Find every line in the records below that holds the word "Aberdeen", and copy each one.

Data supplied: Begin

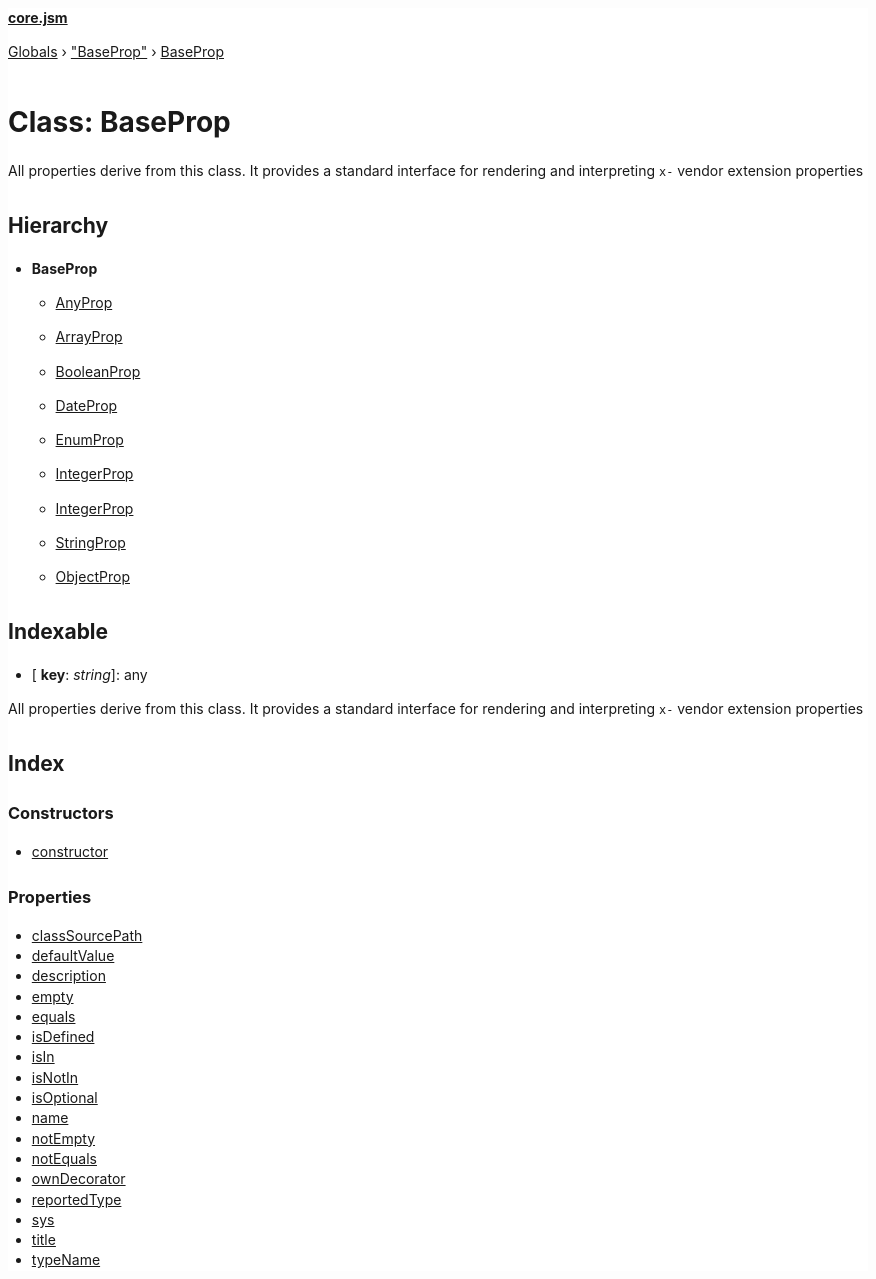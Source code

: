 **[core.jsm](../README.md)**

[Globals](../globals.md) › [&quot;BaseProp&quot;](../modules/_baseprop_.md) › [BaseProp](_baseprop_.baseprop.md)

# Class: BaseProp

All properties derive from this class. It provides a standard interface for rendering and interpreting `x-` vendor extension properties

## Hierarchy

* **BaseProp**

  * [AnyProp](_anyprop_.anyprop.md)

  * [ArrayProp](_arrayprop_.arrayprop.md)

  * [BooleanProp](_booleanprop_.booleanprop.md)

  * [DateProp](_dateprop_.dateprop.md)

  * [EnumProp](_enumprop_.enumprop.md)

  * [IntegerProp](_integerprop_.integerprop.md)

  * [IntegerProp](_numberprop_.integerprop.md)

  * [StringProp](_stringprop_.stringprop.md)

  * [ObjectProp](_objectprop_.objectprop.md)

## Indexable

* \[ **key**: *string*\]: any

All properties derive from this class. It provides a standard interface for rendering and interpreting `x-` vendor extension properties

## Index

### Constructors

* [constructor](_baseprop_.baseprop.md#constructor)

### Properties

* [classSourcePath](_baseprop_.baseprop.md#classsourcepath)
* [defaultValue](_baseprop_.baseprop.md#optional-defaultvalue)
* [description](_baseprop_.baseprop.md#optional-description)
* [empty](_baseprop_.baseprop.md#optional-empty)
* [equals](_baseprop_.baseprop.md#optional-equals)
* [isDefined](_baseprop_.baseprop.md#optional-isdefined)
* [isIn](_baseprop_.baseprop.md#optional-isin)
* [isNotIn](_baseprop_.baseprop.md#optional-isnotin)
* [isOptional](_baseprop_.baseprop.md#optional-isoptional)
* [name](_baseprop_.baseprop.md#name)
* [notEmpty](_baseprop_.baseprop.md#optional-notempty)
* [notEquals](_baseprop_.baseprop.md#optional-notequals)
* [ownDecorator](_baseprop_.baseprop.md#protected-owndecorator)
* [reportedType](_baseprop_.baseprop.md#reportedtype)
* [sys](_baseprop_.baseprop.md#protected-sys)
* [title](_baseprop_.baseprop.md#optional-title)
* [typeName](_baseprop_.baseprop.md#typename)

Data supplied: End
Data supplied: Begin

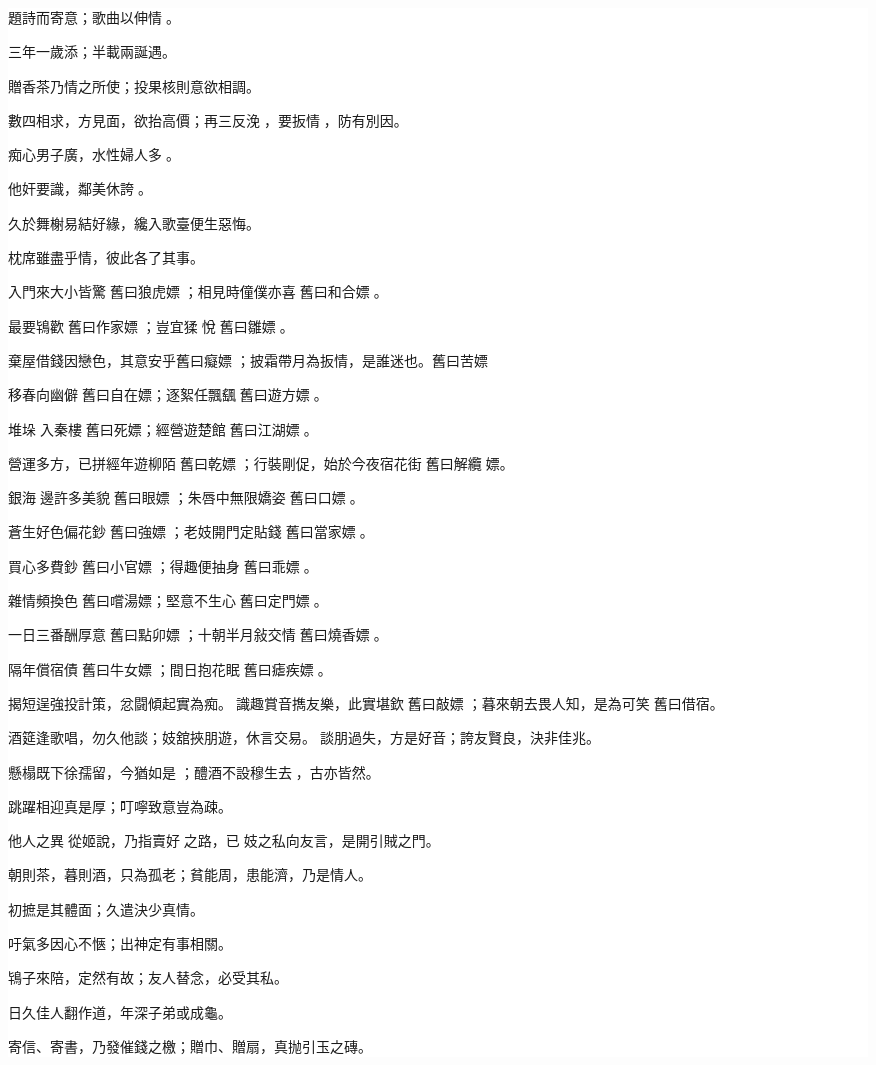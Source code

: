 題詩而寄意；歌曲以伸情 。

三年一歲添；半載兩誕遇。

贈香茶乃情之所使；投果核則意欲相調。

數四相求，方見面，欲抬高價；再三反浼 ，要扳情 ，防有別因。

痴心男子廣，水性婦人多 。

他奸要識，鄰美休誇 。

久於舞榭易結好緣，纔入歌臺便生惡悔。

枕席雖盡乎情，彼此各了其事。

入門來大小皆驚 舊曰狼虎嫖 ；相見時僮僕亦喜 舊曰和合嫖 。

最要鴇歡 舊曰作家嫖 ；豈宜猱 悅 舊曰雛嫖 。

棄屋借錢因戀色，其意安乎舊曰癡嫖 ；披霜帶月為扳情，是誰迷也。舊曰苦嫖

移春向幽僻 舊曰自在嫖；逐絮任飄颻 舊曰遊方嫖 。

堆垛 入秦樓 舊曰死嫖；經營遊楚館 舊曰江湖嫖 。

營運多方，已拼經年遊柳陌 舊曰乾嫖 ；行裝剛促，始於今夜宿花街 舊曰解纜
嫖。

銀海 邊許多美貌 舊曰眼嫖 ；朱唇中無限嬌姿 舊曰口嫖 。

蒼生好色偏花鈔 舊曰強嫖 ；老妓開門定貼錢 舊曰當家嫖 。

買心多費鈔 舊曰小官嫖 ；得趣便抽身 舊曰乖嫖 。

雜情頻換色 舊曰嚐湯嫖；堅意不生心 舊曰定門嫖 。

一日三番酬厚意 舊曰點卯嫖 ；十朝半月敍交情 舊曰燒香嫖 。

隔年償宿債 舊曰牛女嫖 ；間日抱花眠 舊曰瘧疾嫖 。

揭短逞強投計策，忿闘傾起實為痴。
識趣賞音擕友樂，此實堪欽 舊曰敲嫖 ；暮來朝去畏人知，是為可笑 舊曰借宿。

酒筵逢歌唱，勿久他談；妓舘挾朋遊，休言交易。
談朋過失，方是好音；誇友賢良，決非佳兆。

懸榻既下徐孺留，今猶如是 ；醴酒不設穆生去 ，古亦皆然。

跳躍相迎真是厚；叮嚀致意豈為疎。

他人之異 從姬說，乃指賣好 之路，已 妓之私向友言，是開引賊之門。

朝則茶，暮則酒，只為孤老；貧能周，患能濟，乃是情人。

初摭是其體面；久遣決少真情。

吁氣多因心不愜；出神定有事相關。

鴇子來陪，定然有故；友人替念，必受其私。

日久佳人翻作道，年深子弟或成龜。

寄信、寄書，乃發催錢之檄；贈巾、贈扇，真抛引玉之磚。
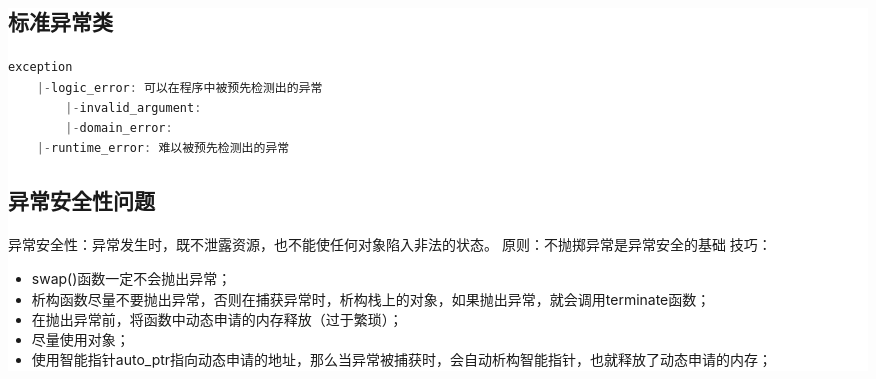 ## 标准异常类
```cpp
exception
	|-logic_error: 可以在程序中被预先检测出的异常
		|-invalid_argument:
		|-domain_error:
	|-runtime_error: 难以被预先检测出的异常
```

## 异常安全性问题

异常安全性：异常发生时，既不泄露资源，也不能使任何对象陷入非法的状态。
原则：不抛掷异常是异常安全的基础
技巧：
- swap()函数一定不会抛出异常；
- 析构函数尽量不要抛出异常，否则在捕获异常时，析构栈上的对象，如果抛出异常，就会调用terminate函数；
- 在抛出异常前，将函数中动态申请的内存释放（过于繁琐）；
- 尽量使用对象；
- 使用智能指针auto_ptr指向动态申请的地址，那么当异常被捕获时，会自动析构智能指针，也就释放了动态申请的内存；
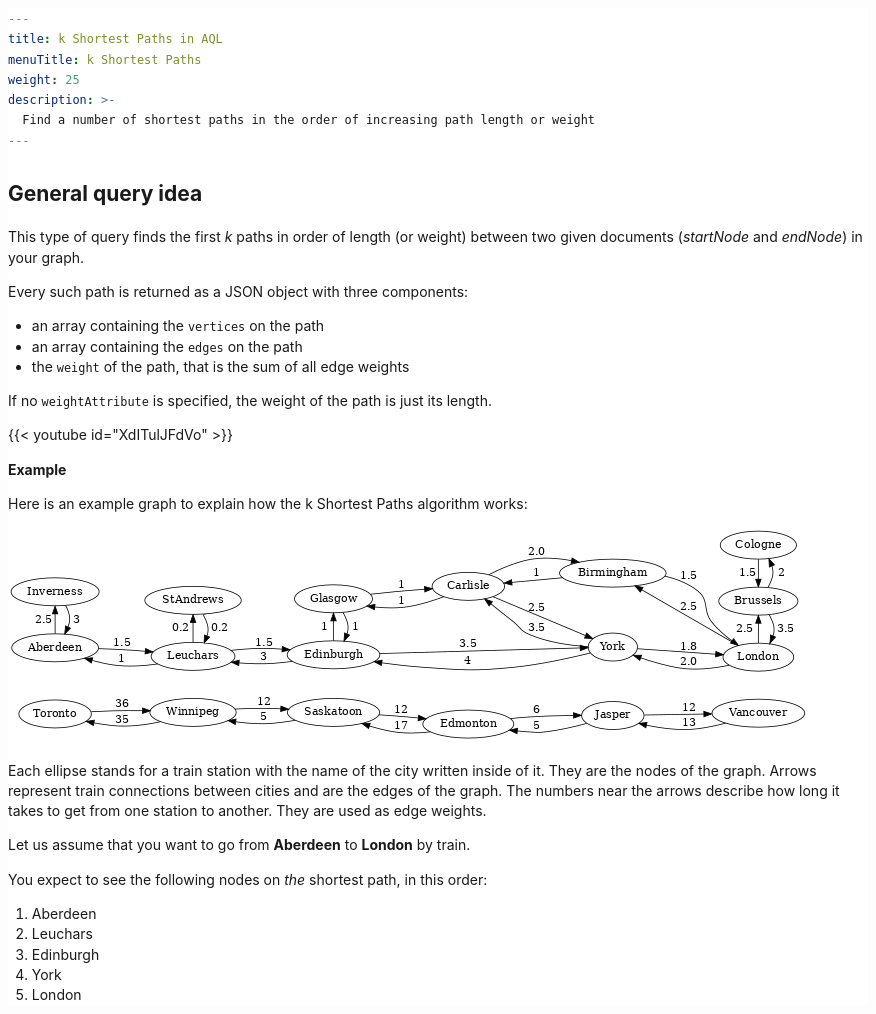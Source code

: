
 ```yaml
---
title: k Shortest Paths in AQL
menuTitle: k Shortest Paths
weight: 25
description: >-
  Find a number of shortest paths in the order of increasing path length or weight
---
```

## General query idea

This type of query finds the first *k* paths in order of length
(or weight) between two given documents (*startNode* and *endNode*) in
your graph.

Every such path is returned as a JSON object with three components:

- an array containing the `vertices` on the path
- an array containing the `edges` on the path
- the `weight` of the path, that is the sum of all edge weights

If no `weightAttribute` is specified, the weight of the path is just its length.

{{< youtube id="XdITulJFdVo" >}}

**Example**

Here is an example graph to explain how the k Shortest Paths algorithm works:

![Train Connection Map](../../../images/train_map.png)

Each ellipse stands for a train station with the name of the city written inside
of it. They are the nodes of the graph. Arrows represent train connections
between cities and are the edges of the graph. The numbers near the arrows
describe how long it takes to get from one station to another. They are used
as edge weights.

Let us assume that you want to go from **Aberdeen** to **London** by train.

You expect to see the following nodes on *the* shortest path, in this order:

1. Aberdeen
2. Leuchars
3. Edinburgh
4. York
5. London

Data supplied: End

• _Task answer_
Let us assume that you want to go from **Aberdeen** to **London** by train.
1. Aberdeen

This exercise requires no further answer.